Recorded data START
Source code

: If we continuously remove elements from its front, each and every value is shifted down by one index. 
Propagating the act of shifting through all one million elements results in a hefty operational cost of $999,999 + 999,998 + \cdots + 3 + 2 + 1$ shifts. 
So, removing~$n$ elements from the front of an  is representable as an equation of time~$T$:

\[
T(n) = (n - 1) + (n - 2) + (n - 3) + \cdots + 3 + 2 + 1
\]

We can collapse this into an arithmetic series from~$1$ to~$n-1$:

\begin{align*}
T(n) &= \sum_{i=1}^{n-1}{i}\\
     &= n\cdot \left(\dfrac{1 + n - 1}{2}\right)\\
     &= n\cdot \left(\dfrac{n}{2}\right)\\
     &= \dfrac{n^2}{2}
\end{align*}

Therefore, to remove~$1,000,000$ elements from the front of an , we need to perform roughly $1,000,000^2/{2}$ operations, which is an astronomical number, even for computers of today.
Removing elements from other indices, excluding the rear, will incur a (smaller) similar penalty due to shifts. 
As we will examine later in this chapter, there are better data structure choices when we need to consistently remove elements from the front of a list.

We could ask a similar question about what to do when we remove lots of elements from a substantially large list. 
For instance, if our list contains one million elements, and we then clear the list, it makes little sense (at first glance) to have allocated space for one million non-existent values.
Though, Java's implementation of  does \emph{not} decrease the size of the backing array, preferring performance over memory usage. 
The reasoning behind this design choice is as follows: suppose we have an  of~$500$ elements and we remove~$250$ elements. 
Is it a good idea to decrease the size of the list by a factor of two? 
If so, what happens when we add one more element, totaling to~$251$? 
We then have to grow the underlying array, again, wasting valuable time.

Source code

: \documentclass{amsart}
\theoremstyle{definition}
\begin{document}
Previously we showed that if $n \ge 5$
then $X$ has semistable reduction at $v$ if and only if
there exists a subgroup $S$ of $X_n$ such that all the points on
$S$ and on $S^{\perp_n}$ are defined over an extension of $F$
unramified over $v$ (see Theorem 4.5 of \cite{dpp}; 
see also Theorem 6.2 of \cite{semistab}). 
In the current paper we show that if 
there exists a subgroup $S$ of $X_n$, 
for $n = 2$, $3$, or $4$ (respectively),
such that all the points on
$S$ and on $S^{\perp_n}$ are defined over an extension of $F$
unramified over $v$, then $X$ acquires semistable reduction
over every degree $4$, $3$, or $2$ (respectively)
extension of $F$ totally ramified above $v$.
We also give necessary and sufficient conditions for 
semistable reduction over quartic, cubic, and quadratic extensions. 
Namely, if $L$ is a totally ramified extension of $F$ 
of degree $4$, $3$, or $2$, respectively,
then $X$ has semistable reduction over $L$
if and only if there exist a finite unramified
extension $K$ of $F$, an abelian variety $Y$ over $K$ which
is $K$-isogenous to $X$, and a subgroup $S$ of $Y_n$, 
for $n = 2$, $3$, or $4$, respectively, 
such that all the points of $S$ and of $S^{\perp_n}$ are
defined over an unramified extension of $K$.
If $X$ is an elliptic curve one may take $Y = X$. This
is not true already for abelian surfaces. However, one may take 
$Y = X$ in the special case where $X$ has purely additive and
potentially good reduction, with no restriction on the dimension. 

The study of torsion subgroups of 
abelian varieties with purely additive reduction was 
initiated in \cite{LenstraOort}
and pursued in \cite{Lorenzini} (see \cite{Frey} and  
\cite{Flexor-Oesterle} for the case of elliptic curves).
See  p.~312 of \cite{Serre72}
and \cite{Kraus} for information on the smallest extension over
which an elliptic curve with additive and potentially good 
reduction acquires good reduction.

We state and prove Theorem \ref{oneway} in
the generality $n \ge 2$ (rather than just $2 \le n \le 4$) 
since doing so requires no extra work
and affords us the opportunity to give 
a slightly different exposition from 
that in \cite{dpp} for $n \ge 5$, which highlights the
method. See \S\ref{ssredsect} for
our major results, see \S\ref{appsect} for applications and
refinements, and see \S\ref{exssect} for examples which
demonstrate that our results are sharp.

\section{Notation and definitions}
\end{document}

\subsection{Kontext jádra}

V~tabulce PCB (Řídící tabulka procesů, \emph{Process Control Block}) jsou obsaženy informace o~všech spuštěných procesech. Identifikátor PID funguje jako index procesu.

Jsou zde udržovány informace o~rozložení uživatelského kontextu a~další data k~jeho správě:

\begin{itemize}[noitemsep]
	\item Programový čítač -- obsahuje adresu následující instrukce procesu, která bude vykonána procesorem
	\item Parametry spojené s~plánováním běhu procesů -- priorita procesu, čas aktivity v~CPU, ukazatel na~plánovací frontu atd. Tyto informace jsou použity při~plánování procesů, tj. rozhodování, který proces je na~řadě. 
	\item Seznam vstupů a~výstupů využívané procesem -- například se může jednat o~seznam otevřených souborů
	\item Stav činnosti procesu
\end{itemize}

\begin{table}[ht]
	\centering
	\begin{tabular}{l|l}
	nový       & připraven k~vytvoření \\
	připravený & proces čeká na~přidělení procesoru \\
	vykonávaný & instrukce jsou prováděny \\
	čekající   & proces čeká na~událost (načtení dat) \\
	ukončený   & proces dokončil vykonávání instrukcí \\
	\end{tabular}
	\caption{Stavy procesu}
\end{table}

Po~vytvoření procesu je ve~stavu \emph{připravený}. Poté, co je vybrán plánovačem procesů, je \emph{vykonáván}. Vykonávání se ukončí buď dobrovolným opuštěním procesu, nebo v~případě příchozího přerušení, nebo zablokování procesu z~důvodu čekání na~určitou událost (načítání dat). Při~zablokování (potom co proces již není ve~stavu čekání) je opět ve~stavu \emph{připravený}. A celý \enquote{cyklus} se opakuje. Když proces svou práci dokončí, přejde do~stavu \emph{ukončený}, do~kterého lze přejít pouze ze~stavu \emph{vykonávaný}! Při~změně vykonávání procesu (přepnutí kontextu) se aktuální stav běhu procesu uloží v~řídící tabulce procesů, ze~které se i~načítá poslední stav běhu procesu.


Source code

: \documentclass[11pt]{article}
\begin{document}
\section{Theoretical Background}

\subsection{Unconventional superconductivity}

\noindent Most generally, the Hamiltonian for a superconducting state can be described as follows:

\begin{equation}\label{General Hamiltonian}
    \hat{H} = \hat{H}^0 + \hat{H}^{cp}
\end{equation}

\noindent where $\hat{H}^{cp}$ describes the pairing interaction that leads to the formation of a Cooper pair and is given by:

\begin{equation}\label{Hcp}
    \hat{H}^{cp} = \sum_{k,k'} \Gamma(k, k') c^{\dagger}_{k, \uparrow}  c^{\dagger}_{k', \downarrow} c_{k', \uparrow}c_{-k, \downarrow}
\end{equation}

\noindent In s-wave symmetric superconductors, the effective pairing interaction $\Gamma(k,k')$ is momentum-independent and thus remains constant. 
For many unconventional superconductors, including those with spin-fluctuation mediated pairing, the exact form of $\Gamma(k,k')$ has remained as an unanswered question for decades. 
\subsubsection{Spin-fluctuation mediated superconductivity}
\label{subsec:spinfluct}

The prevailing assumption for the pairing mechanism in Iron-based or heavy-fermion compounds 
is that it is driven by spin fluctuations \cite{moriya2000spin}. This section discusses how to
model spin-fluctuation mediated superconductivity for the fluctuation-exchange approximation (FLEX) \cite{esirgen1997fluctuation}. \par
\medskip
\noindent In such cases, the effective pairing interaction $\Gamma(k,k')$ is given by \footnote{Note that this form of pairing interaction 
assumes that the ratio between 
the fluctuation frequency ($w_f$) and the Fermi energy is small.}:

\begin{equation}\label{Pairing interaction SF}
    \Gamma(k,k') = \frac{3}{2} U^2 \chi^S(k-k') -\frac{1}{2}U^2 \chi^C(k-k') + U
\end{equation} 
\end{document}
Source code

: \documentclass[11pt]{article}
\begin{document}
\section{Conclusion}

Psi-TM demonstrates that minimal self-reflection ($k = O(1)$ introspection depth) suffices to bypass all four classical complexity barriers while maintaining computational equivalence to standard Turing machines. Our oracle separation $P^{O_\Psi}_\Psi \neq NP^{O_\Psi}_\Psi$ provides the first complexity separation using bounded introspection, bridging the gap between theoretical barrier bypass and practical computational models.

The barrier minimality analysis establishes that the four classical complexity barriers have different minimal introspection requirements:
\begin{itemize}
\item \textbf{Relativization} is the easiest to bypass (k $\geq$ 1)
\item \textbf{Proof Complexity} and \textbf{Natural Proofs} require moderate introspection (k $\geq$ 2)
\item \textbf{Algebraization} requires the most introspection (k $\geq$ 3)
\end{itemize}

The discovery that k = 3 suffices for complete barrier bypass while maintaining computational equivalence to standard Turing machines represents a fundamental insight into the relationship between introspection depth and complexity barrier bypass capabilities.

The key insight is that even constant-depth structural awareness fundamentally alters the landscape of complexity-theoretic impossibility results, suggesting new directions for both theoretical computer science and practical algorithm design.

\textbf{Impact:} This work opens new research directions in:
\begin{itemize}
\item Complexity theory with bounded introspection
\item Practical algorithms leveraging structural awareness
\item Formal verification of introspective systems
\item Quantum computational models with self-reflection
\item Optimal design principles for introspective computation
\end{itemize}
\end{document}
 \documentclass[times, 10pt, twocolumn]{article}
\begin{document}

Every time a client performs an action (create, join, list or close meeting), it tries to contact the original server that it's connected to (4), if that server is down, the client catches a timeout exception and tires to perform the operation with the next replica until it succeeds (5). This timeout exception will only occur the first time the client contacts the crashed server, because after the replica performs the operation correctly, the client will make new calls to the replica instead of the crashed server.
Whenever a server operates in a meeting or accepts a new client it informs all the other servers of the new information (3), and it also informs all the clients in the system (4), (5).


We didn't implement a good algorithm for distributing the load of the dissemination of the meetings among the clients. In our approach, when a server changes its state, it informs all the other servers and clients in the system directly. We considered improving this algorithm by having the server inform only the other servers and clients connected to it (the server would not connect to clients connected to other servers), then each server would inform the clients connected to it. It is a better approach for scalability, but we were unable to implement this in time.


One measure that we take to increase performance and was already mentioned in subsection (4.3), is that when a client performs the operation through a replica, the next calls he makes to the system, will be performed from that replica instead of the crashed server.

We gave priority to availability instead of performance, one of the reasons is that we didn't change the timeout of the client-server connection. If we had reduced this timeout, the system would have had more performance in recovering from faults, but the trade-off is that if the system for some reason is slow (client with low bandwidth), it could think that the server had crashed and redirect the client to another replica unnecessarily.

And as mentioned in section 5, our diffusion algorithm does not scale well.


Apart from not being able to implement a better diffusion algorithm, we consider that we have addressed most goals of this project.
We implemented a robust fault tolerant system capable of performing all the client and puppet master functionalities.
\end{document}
Recorded data END
== Problem statement ==
Among the entries above, the lines between the ones containing "We can collapse" and "Previously we showed that if $n \ge 5$", inclusive, are to be transcribed exactly. No other line is to be given.

== The completed task ==
We can collapse this into an arithmetic series from~$1$ to~$n-1$:

\begin{align*}
T(n) &= \sum_{i=1}^{n-1}{i}\\
     &= n\cdot \left(\dfrac{1 + n - 1}{2}\right)\\
     &= n\cdot \left(\dfrac{n}{2}\right)\\
     &= \dfrac{n^2}{2}
\end{align*}

Therefore, to remove~$1,000,000$ elements from the front of an , we need to perform roughly $1,000,000^2/{2}$ operations, which is an astronomical number, even for computers of today.
Removing elements from other indices, excluding the rear, will incur a (smaller) similar penalty due to shifts. 
As we will examine later in this chapter, there are better data structure choices when we need to consistently remove elements from the front of a list.

We could ask a similar question about what to do when we remove lots of elements from a substantially large list. 
For instance, if our list contains one million elements, and we then clear the list, it makes little sense (at first glance) to have allocated space for one million non-existent values.
Though, Java's implementation of  does \emph{not} decrease the size of the backing array, preferring performance over memory usage. 
The reasoning behind this design choice is as follows: suppose we have an  of~$500$ elements and we remove~$250$ elements. 
Is it a good idea to decrease the size of the list by a factor of two? 
If so, what happens when we add one more element, totaling to~$251$? 
We then have to grow the underlying array, again, wasting valuable time.

Source code

: \documentclass{amsart}
\theoremstyle{definition}
\begin{document}
Previously we showed that if $n \ge 5$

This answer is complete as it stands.